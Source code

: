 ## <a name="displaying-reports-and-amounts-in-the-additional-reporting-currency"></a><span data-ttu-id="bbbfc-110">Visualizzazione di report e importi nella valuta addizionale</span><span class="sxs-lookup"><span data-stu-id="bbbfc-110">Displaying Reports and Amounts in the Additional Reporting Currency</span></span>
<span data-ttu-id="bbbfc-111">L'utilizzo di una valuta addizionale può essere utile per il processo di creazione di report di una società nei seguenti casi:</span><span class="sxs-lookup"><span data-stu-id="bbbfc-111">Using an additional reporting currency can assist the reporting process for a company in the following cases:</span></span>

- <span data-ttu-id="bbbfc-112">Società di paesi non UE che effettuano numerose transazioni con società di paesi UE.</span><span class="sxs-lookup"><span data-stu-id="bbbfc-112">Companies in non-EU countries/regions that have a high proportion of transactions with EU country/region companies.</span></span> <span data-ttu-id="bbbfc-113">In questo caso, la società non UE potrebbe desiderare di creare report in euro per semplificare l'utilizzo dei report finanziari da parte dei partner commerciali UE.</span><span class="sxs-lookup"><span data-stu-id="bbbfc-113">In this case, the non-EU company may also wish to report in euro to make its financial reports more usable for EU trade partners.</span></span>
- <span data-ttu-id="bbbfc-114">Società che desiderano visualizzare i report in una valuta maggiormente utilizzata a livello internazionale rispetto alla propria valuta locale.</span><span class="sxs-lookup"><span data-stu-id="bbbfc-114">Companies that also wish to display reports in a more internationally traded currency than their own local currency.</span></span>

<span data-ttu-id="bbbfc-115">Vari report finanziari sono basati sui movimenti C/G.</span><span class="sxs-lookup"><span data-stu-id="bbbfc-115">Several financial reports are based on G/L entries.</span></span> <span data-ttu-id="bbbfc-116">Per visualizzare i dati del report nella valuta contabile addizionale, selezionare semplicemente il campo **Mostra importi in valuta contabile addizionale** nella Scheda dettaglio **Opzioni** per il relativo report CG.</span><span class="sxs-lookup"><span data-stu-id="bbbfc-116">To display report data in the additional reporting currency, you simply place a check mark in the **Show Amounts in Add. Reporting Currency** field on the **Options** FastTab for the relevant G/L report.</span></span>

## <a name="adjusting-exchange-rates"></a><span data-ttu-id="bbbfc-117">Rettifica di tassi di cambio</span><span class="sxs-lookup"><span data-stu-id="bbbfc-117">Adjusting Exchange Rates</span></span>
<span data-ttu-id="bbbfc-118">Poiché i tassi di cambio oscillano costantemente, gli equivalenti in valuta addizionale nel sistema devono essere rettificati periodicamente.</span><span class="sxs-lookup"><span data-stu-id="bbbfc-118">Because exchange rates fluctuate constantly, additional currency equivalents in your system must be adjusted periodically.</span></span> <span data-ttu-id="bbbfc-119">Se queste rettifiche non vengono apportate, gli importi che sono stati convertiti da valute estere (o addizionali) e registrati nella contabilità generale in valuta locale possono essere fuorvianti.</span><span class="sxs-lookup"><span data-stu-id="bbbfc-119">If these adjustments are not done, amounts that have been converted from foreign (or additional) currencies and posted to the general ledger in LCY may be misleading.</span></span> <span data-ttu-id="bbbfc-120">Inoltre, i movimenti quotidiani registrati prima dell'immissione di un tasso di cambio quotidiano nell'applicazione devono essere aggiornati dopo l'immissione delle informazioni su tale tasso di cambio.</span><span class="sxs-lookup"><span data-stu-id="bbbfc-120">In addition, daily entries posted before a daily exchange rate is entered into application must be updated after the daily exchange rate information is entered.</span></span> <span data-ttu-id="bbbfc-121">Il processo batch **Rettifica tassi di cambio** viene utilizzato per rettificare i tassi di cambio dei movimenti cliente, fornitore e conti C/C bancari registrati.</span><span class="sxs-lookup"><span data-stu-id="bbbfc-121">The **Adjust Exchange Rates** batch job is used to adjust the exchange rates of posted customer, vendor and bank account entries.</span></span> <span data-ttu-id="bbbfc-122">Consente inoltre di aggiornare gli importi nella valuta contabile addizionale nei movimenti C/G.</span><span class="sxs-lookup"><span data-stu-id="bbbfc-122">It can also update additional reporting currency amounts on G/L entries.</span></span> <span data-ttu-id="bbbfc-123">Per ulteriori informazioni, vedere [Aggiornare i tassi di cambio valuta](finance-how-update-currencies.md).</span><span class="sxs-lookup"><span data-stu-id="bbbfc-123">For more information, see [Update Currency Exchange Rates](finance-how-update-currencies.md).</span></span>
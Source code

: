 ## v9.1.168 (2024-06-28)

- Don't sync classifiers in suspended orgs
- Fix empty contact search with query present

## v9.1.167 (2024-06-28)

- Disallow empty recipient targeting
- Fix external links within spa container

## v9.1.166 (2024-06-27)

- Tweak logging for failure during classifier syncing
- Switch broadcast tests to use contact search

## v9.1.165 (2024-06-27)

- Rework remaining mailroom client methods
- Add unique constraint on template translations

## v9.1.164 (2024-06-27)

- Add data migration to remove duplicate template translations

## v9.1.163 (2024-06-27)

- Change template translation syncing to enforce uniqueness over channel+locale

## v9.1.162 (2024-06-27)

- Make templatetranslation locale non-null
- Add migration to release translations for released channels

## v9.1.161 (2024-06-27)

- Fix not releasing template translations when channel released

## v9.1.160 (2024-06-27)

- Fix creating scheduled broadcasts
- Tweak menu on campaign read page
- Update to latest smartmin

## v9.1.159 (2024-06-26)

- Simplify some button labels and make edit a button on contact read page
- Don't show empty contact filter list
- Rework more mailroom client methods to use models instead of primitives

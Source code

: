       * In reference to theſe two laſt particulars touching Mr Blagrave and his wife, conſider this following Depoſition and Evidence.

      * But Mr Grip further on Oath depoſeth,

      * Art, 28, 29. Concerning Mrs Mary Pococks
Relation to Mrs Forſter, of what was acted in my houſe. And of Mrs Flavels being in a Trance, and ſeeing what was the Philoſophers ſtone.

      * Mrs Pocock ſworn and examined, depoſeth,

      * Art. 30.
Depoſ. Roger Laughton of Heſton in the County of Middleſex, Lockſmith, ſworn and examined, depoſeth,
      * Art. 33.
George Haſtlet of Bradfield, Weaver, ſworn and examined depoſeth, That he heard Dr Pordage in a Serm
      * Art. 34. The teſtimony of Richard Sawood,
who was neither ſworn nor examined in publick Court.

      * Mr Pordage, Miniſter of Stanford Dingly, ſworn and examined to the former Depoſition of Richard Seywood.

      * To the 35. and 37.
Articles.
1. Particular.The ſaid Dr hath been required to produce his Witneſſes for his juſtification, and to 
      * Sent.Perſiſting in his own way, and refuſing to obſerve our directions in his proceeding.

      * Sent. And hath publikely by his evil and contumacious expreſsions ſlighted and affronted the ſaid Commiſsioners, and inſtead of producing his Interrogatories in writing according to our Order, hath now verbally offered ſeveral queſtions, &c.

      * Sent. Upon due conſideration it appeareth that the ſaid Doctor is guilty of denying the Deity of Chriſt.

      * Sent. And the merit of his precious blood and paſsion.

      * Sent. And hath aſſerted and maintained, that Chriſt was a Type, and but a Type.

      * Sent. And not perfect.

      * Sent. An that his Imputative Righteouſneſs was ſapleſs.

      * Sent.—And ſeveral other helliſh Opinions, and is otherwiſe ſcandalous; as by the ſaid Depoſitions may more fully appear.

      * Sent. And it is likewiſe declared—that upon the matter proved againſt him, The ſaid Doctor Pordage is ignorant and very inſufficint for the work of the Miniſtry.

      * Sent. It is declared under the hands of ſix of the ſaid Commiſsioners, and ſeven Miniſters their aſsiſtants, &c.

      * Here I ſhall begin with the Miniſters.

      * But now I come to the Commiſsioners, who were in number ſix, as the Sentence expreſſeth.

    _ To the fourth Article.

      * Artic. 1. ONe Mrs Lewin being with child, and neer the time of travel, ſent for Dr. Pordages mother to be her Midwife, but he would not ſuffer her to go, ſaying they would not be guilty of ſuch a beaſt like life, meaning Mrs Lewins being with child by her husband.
===
-- Work required --
Answer with one number only: how many lines in the data contain the word "empty"?

-- Written solution --
3